Last year, 1-800-Flowers.com was a company so sold on the idea of portal advertising that it spent itself into the red to expand its marketing presence on the gateway Internet sites. Including some existing ads on AOL, the flower seller spent tens of millions on online advertising. The money went to such well-known portals as MSN, Excite, and Yahoo!, as well as to lesser known ones such as eCircles.com.
But Flowers discovered that not all portal deals are worth the money and this year it's trimming back. It's keeping America Online and Yahoo, and such less-trafficked portals as Oxygen.com. But Flowers is close to tossing its accounts with middle-tier players such as Lycos and Excite. "Portals have to be able to deliver branding and sales," says Chris McCann, Flowers' senior vice-president. "Most of them didn't do it."
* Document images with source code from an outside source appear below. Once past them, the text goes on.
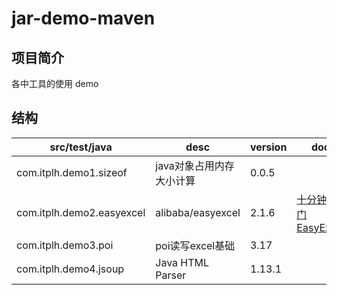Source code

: # jar-demo-maven

## 项目简介

各中工具的使用 demo

## 结构

|src/test/java|desc|version|doc|
|---|---|---|---|
|com.itplh.demo1.sizeof|java对象占用内存大小计算|0.0.5||
|com.itplh.demo2.easyexcel|alibaba/easyexcel|2.1.6|[十分钟入门 EasyExcel](https://blog.csdn.net/AV_woaijava/article/details/104293882)|
|com.itplh.demo3.poi|poi读写excel基础|3.17||
|com.itplh.demo4.jsoup|Java HTML Parser|1.13.1||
That's just the kind of attitude that could signal a coming shakeout among portal players. The biggest and smallest will survive, but those in between could be heading for trouble. Portals were recently considered the undisputed mass market of the virtual world. That's because they promised advertisers a huge audience with multimillion dollar deals that range from running banner ads to creating their own shopping sites and content on the portal.
Now, the wisdom of paying big bucks for such deals is coming under scrutiny. The reason: dot-coms both large and small are increasingly unhappy with the results--folks simply aren't clicking on their ads nearly enough. "You're buying reach, but it really isn't there," says media planner Carl Kotheimer of Horizon Media. Mighty Yahoo promises to deliver a third of the online universe to advertisers, but even that translates to just 12% of consumers in general, says Kotheimer.
What's more, in the wake of last April's Nasdaq nosedive, dot-coms are scrambling to cut costs. And money for portal deals, considered an essential part of dot-com marketing strategy only a few months ago, has been among the first to go. These days, the price tag for such high-visibility deals simply doesn't seem worth the return. Jupiter Communications analyst Michele Slack predicts a wave of renegotiations as newly Net-savvy companies insist on tying pricing to results, not just eyeballs.
"CHERRY-PICK." Indeed, the shake-up has already started. Many portal deals, signed with great fanfare within the past couple of years, are crumbling along with the financially strapped dot-coms that signed them. Software seller Beyond.com pulled the plug on its myriad portal deals--a move that cost the company $11 million in early-withdrawal fees. But faced with losses of $125 million in 1999, it couldn't afford them. Even companies without financial woes are reconsidering. "We just reduced our portal commitments from $12 million to $6 million, with negligible impact on sales," says Doug Mack, CEO of home furnishings e-tailer GoodHome Inc. "The key is to cherry-pick the best parts of the deals," he says.
Portals aren't taking the dot-com revolt lightly. They're working to attract more long-term deals with offline companies such as Target and Sears. For starters, they are hustling to make their sites more alluring for Web surfers. They're creating in-depth content sites, beefing up their own ad campaigns, and providing an array of services. No longer is it enough to offer a search engine and e-mail. Now address books, calendars, bill-paying services, file storage, and even standard office forms have become portal perks. "The end game for portals is to become the desktop for the user," says James Vogtle, director of e-commerce research for Boston Consulting Group Inc.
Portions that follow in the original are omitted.